17日前
TAT-QA:ファイナンスにおける表形式とテキスト形式のハイブリッドコンテンツを対象とした質問応答ベンチマーク
Fengbin Zhu, Wenqiang Lei, Youcheng Huang, Chao Wang, Shuo Zhang, Jiancheng Lv, Fuli Feng, Tat-Seng Chua

要約
表形式データとテキストコンテンツを組み合わせたハイブリッドデータ(例:財務報告書)は、現実世界において非常に広く存在している。しかし、既存の研究では、こうしたハイブリッドデータに対する質問応答(QA)はほとんど無視されている。本研究では、実際の財務報告書からサンプルを抽出し、表形式データとテキストデータの両方を含む新たな大規模QAデータセット「TAT-QA」を構築した。このデータセットでは、答えを導出するために数値推論(加算、減算、乗算、除算、数え上げ、比較/ソート、およびそれらの組み合わせ)が通常必要となる。
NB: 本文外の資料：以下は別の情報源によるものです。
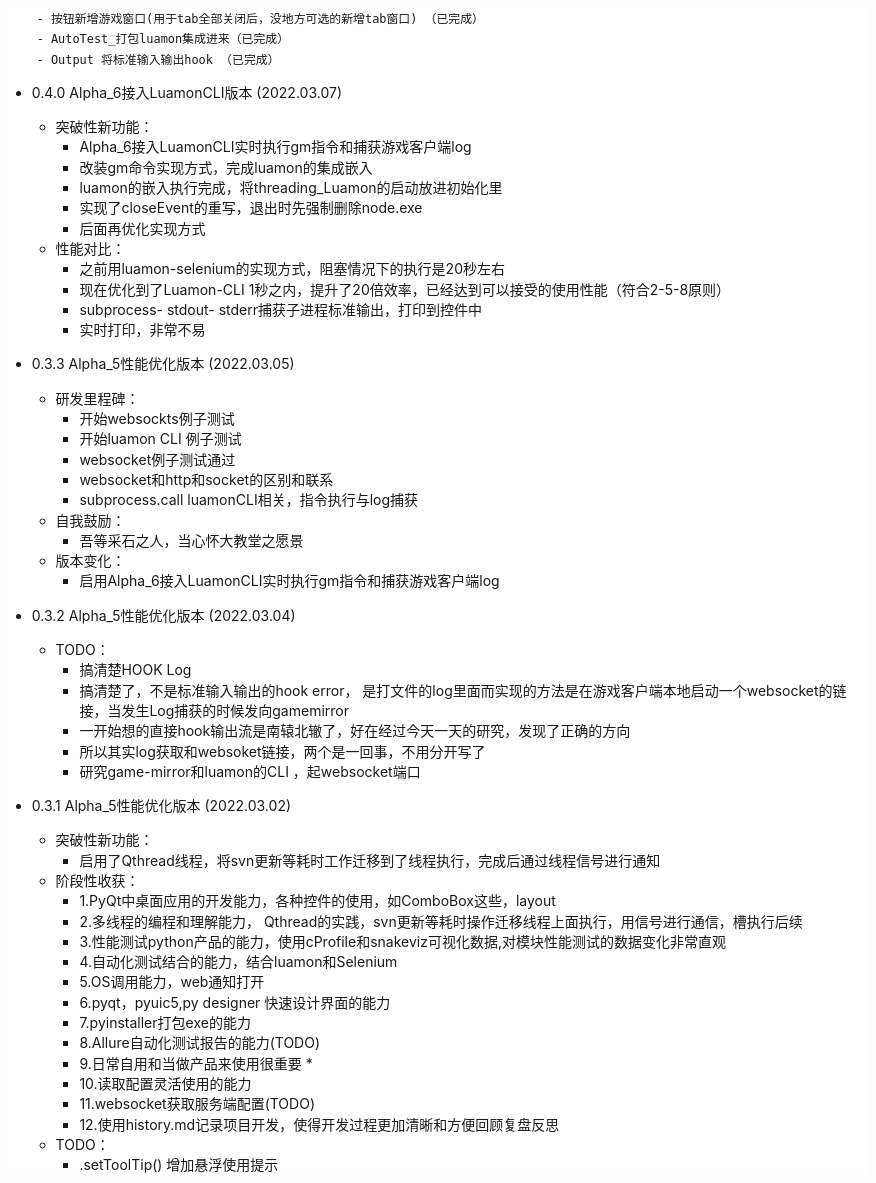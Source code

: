         - 按钮新增游戏窗口(用于tab全部关闭后，没地方可选的新增tab窗口) （已完成）  
        - AutoTest_打包luamon集成进来（已完成）
        - Output 将标准输入输出hook （已完成）



 - 0.4.0 Alpha_6接入LuamonCLI版本 (2022.03.07)
    - 突破性新功能：
        - Alpha_6接入LuamonCLI实时执行gm指令和捕获游戏客户端log
        - 改装gm命令实现方式，完成luamon的集成嵌入
        - luamon的嵌入执行完成，将threading_Luamon的启动放进初始化里
        - 实现了closeEvent的重写，退出时先强制删除node.exe
        - 后面再优化实现方式
    - 性能对比：
        - 之前用luamon-selenium的实现方式，阻塞情况下的执行是20秒左右
        - 现在优化到了Luamon-CLI 1秒之内，提升了20倍效率，已经达到可以接受的使用性能（符合2-5-8原则）
        - subprocess- stdout- stderr捕获子进程标准输出，打印到控件中
        - 实时打印，非常不易


 - 0.3.3 Alpha_5性能优化版本 (2022.03.05)
    - 研发里程碑：
        - 开始websockts例子测试
        - 开始luamon CLI 例子测试
        - websocket例子测试通过
        - websocket和http和socket的区别和联系
        - subprocess.call luamonCLI相关，指令执行与log捕获
    - 自我鼓励：
        - 吾等采石之人，当心怀大教堂之愿景
    - 版本变化：
        - 启用Alpha_6接入LuamonCLI实时执行gm指令和捕获游戏客户端log



 - 0.3.2 Alpha_5性能优化版本 (2022.03.04)
    - TODO：
        - 搞清楚HOOK Log
        - 搞清楚了，不是标准输入输出的hook error， 是打文件的log里面而实现的方法是在游戏客户端本地启动一个websocket的链接，当发生Log捕获的时候发向gamemirror
        - 一开始想的直接hook输出流是南辕北辙了，好在经过今天一天的研究，发现了正确的方向
        - 所以其实log获取和websoket链接，两个是一回事，不用分开写了
        - 研究game-mirror和luamon的CLI ，起websocket端口


 - 0.3.1 Alpha_5性能优化版本 (2022.03.02)
    - 突破性新功能：
        - 启用了Qthread线程，将svn更新等耗时工作迁移到了线程执行，完成后通过线程信号进行通知
    - 阶段性收获：
        - 1.PyQt中桌面应用的开发能力，各种控件的使用，如ComboBox这些，layout
        - 2.多线程的编程和理解能力， Qthread的实践，svn更新等耗时操作迁移线程上面执行，用信号进行通信，槽执行后续
        - 3.性能测试python产品的能力，使用cProfile和snakeviz可视化数据,对模块性能测试的数据变化非常直观
        - 4.自动化测试结合的能力，结合luamon和Selenium
        - 5.OS调用能力，web通知打开
        - 6.pyqt，pyuic5,py designer 快速设计界面的能力
        - 7.pyinstaller打包exe的能力
        - 8.Allure自动化测试报告的能力(TODO)
        - 9.日常自用和当做产品来使用很重要 *
        - 10.读取配置灵活使用的能力
        - 11.websocket获取服务端配置(TODO)
        - 12.使用history.md记录项目开发，使得开发过程更加清晰和方便回顾复盘反思
    - TODO：
        - .setToolTip() 增加悬浮使用提示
さらに、表とテキストの両方に対して推論が可能な新しいQAモデル「TAGOP」を提案する。TAGOPは、表から関連するセルを、テキストから関連する語群を順序タグ付けによって抽出し、それらの意味を推定した後、集約演算子を用いた記号的推論を実行することで最終的な答えを導出する。TAT-QAに対する実験の結果、TAGOPはF1スコア58.0%を達成し、従来の最良ベースラインモデルよりも11.1%の絶対値向上を示した。しかし、専門家人間の性能(F1スコア90.8%)と比較すると依然として大きく劣っている。この結果から、TAT-QAが極めて挑戦的であることが示され、ハイブリッド形式のデータに対応する強力なQAモデルの訓練および評価のためのベンチマークとして有効であることが確認された。